Yesterday, the U.S. Senate passed a stimulus package that will provide $9.5 billion to help local and regional producers who lose revenue during this crisis. Plus, the Connecticut Department of Agriculture is committed to ensuring that food and agricultural businesses can continue to operate at this time. In a recent press release outlining 16 Critical Infrastructure Sectors that will remain open, Commissioner Hurlburt said, “Maintaining operations of food and agriculture are essential to keeping our residents fed and healthy during this time, we recognize that it is an unprecedented time and appreciate the efforts of small businesses and their employees.”
Earlier this week, American Farmland Trust announced a Farmer Relief Fund that will award farmers with cash grants of up to $1000 each to help them weather the current storm of market disruptions caused by the coronavirus crisis.

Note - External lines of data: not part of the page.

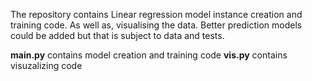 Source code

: The repository contains Linear regression model instance creation and training code. As well as, visualising the data. Better prediction models could be added but that is subject to data and tests.

<strong>main.py</strong> contains model creation and training code
<strong>vis.py</strong> contains visuzalizing code
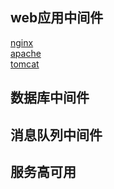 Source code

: 
## web应用中间件

[nginx](../Linux服务管理/Web服务管理/nginx/index.md)<br>
[apache](../Linux服务管理/Web服务管理/apache/index.md)<br>
[tomcat](../Linux服务管理/Web服务管理/tomcat/index.md)<br>

## 数据库中间件

## 消息队列中间件


## 服务高可用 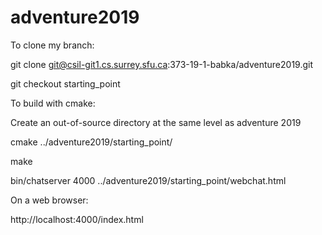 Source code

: # adventure2019

To clone my branch:

git clone git@csil-git1.cs.surrey.sfu.ca:373-19-1-babka/adventure2019.git

git checkout starting_point

To build with cmake:

Create an out-of-source directory at the same level as adventure 2019

cmake ../adventure2019/starting_point/

make

bin/chatserver 4000 ../adventure2019/starting_point/webchat.html

On a web browser:

http://localhost:4000/index.html
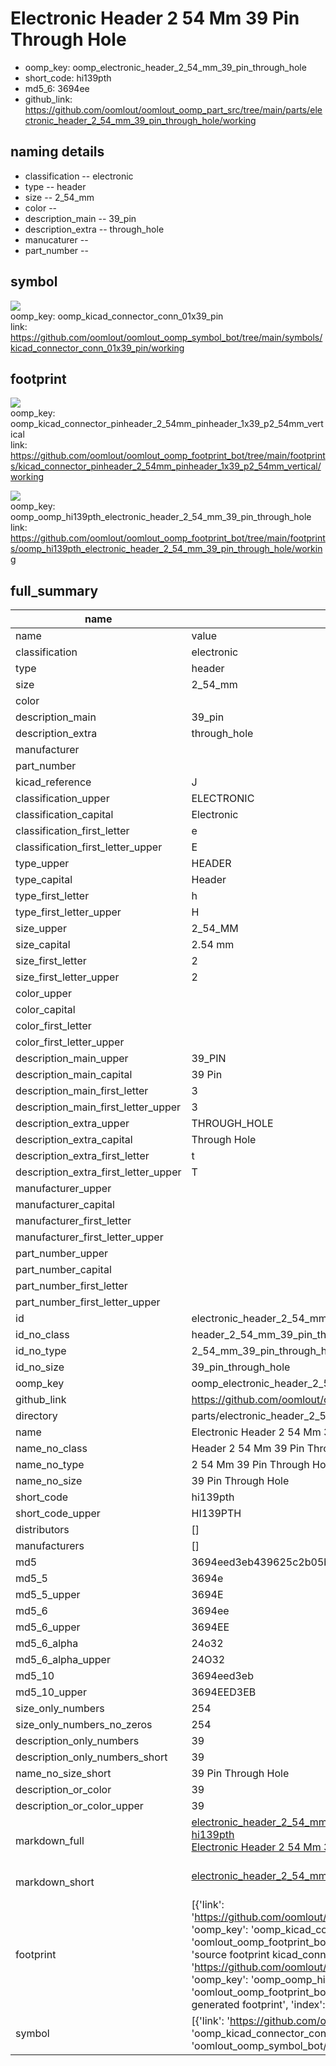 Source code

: # Electronic Header 2 54 Mm 39 Pin Through Hole

  
* oomp_key: oomp_electronic_header_2_54_mm_39_pin_through_hole 
* short_code: hi139pth
* md5_6: 3694ee  
* github_link: https://github.com/oomlout/oomlout_oomp_part_src/tree/main/parts/electronic_header_2_54_mm_39_pin_through_hole/working  
## naming details
* classification -- electronic
* type -- header
* size -- 2_54_mm
* color -- 
* description_main -- 39_pin
* description_extra -- through_hole
* manucaturer -- 
* part_number -- 



## symbol

![](symbol/{index}/working/working_600.png)  
oomp_key: oomp_kicad_connector_conn_01x39_pin  
link: https://github.com/oomlout/oomlout_oomp_symbol_bot/tree/main/symbols/kicad_connector_conn_01x39_pin/working  

## footprint

![](footprint/{index}/working/working_600.png)  
oomp_key: oomp_kicad_connector_pinheader_2_54mm_pinheader_1x39_p2_54mm_vertical  
link: https://github.com/oomlout/oomlout_oomp_footprint_bot/tree/main/footprints/kicad_connector_pinheader_2_54mm_pinheader_1x39_p2_54mm_vertical/working  

![](footprint/{index}/working/working_600.png)  
oomp_key: oomp_oomp_hi139pth_electronic_header_2_54_mm_39_pin_through_hole  
link: https://github.com/oomlout/oomlout_oomp_footprint_bot/tree/main/footprints/oomp_hi139pth_electronic_header_2_54_mm_39_pin_through_hole/working  

## full_summary
| name | value | 
| --- | --- | 
| name | value | 
| classification | electronic | 
| type | header | 
| size | 2_54_mm | 
| color |  | 
| description_main | 39_pin | 
| description_extra | through_hole | 
| manufacturer |  | 
| part_number |  | 
| kicad_reference | J | 
| classification_upper | ELECTRONIC | 
| classification_capital | Electronic | 
| classification_first_letter | e | 
| classification_first_letter_upper | E | 
| type_upper | HEADER | 
| type_capital | Header | 
| type_first_letter | h | 
| type_first_letter_upper | H | 
| size_upper | 2_54_MM | 
| size_capital | 2.54 mm | 
| size_first_letter | 2 | 
| size_first_letter_upper | 2 | 
| color_upper |  | 
| color_capital |  | 
| color_first_letter |  | 
| color_first_letter_upper |  | 
| description_main_upper | 39_PIN | 
| description_main_capital | 39 Pin | 
| description_main_first_letter | 3 | 
| description_main_first_letter_upper | 3 | 
| description_extra_upper | THROUGH_HOLE | 
| description_extra_capital | Through Hole | 
| description_extra_first_letter | t | 
| description_extra_first_letter_upper | T | 
| manufacturer_upper |  | 
| manufacturer_capital |  | 
| manufacturer_first_letter |  | 
| manufacturer_first_letter_upper |  | 
| part_number_upper |  | 
| part_number_capital |  | 
| part_number_first_letter |  | 
| part_number_first_letter_upper |  | 
| id | electronic_header_2_54_mm_39_pin_through_hole | 
| id_no_class | header_2_54_mm_39_pin_through_hole | 
| id_no_type | 2_54_mm_39_pin_through_hole | 
| id_no_size | 39_pin_through_hole | 
| oomp_key | oomp_electronic_header_2_54_mm_39_pin_through_hole | 
| github_link | https://github.com/oomlout/oomlout_oomp_part_src/tree/main/parts/electronic_header_2_54_mm_39_pin_through_hole/working | 
| directory | parts/electronic_header_2_54_mm_39_pin_through_hole | 
| name | Electronic Header 2 54 Mm 39 Pin Through Hole | 
| name_no_class | Header 2 54 Mm 39 Pin Through Hole | 
| name_no_type | 2 54 Mm 39 Pin Through Hole | 
| name_no_size | 39 Pin Through Hole | 
| short_code | hi139pth | 
| short_code_upper | HI139PTH | 
| distributors | [] | 
| manufacturers | [] | 
| md5 | 3694eed3eb439625c2b05b1035a9b47b | 
| md5_5 | 3694e | 
| md5_5_upper | 3694E | 
| md5_6 | 3694ee | 
| md5_6_upper | 3694EE | 
| md5_6_alpha | 24o32 | 
| md5_6_alpha_upper | 24O32 | 
| md5_10 | 3694eed3eb | 
| md5_10_upper | 3694EED3EB | 
| size_only_numbers | 254 | 
| size_only_numbers_no_zeros | 254 | 
| description_only_numbers | 39 | 
| description_only_numbers_short | 39 | 
| name_no_size_short | 39 Pin Through Hole | 
| description_or_color | 39 | 
| description_or_color_upper | 39 | 
| markdown_full | [electronic_header_2_54_mm_39_pin_through_hole](https://github.com/oomlout/oomlout_oomp_part_src/tree/main/parts/electronic_header_2_54_mm_39_pin_through_hole/working)<br>[hi139pth](https://github.com/oomlout/oomlout_oomp_part_src/tree/main/parts/electronic_header_2_54_mm_39_pin_through_hole/working)<br>[Electronic Header 2 54 Mm 39 Pin Through Hole](https://github.com/oomlout/oomlout_oomp_part_src/tree/main/parts/electronic_header_2_54_mm_39_pin_through_hole/working)<br><br> | 
| markdown_short | [electronic_header_2_54_mm_39_pin_through_hole](https://github.com/oomlout/oomlout_oomp_part_src/tree/main/parts/electronic_header_2_54_mm_39_pin_through_hole/working)<br><br> | 
| footprint | [{'link': 'https://github.com/oomlout/oomlout_oomp_footprint_bot/tree/main/foootprntss/kicad_connector_pinheader_2_54mm_pinheader_1x39_p2_54mm_vertical', 'oomp_key': 'oomp_kicad_connector_pinheader_2_54mm_pinheader_1x39_p2_54mm_vertical', 'directory': 'oomlout_oomp_footprint_bot/footprints/kicad_connector_pinheader_2_54mm_pinheader_1x39_p2_54mm_vertical//working/working.kicad_mod', 'note': 'source footprint kicad_connector_pinheader_2_54mm_pinheader_1x39_p2_54mm_vertical', 'index': 0}, {'link': 'https://github.com/oomlout/oomlout_oomp_footprint_bot/tree/main/foootprntss/oomp_hi139pth_electronic_header_2_54_mm_39_pin_through_hole', 'oomp_key': 'oomp_oomp_hi139pth_electronic_header_2_54_mm_39_pin_through_hole', 'directory': 'oomlout_oomp_footprint_bot/footprints/oomp_hi139pth_electronic_header_2_54_mm_39_pin_through_hole//working/working.kicad_mod', 'note': 'oomp generated footprint', 'index': 1}] | 
| symbol | [{'link': 'https://github.com/oomlout/oomlout_oomp_symbol_bot/tree/main/symbols/kicad_connector_conn_01x39_pin', 'oomp_key': 'oomp_kicad_connector_conn_01x39_pin', 'directory': 'oomlout_oomp_symbol_bot/symbols/kicad_connector_conn_01x39_pin//working/working.kicad_sym', 'index': 0}] |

Urban farmers’ markets and rural farm stands alike make up the vast array of Connecticut’s farm businesses that remain open and continue to feed us. During this time, when many of us are staying at home and are cooking more of our own meals, I am reminded by what my grandfather taught me regarding the importance of local ingredients. And that’s why Working Lands Alliance – a project of American Farmland Trust will continue to advocate for the individuals who tend to our farmlands at the local, state, and federal levels, especially in the midst of this pandemic. Join me and support your local farmers now more than ever.